How long have you been married (for)? [duplicate]

Some personal observations that won't fit in a comment box. Firstly, as a rule of thumb it seems better to use such noun phrase Adjuncts of duration (i.e. those which occur with numbers, e.g. five minutes, three days, a year) with stative verbs, verbs that describe situations and not real actions:

  • I've lived here three years.
  • I've been in the marines five months.
  • I've had this car seven days.
  • I've known Ben three months.
  • I've only owned this five minutes.

These usages are more common, I believe, in American English than in British English. However, in British English they seem massively improved if there is another preposition phrase after the duration phrase. One example is the word now:

  • I've lived here three years now.
  • I've been in the marines five months now.
  • I've had this car seven days now.
  • I've known Ben three months now.
  • I've owned this ring five minutes now.

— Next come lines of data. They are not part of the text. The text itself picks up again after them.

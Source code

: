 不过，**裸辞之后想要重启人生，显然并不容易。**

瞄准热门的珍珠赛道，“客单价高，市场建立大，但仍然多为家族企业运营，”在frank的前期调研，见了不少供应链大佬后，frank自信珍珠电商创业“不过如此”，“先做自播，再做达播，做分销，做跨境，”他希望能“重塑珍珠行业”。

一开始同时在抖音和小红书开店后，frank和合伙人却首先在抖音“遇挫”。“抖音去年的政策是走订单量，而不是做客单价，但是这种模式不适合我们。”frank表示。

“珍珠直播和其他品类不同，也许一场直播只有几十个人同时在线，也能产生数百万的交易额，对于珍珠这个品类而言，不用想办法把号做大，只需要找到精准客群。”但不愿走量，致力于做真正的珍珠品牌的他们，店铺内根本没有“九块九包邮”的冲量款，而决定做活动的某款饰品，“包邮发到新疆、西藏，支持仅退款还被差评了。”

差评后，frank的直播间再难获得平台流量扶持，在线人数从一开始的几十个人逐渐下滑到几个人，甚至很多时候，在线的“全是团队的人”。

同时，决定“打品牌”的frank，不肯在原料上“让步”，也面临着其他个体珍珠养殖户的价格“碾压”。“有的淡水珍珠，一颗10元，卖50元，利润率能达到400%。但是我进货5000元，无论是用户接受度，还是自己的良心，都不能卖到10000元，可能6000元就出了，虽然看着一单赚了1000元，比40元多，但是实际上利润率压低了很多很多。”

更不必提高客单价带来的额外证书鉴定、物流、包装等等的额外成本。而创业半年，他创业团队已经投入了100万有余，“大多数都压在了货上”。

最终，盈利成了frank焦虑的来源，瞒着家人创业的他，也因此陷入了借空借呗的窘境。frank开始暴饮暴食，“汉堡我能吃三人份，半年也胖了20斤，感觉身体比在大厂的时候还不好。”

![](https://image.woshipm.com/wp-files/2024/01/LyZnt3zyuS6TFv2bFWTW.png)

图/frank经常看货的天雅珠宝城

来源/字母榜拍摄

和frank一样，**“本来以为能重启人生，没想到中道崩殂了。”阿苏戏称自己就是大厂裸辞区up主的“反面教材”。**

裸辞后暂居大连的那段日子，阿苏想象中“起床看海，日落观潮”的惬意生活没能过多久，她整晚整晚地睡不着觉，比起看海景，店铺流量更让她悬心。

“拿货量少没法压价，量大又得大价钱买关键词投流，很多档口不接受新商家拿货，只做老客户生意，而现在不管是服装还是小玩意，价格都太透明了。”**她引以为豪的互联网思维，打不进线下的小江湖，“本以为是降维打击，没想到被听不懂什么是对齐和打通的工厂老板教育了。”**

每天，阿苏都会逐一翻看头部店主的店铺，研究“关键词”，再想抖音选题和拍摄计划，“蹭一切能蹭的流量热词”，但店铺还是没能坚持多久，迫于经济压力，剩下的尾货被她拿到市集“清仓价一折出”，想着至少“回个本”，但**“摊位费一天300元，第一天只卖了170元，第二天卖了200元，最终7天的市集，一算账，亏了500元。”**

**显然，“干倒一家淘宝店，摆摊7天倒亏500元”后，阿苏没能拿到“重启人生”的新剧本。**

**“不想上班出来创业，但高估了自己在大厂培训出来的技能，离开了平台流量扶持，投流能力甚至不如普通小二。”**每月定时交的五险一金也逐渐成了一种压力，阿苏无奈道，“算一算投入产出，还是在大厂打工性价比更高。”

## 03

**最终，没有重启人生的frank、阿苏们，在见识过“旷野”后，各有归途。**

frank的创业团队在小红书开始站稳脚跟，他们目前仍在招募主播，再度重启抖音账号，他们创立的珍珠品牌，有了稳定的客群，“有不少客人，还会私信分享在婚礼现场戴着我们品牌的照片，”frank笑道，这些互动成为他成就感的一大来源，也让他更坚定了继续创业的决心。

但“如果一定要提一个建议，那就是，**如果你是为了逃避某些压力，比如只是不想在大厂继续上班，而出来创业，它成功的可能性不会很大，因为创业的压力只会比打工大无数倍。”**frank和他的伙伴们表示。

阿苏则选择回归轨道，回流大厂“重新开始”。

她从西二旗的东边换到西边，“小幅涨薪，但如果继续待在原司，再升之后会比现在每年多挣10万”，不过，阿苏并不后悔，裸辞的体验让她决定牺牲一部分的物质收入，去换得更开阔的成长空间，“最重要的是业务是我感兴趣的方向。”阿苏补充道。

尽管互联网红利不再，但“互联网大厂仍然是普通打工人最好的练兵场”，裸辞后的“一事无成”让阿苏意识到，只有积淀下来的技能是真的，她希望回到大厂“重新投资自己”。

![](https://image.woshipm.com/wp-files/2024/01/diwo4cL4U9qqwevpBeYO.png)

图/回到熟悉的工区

Notice that we shouldn't confuse these duration Adjuncts NPs with temporal NPs functioning as the Complement of a verb. Several verbs take such NPs as a Complement:

  • I waited five minutes before leaving.
  • I stayed five months at that hotel.
  • The film lasted three hours.

Omitting the preposition is acceptable and commonplace in the US:

I have worked here five years.

and without a direct object:

The tree has been growing five hundred years.

EDIT#1

For very short sentences or durations without a specific value, it is more common to include the for

I suffered for years.

We tried for years to get pregnant.

rather than:

I suffered years.

We tried years to get pregnant.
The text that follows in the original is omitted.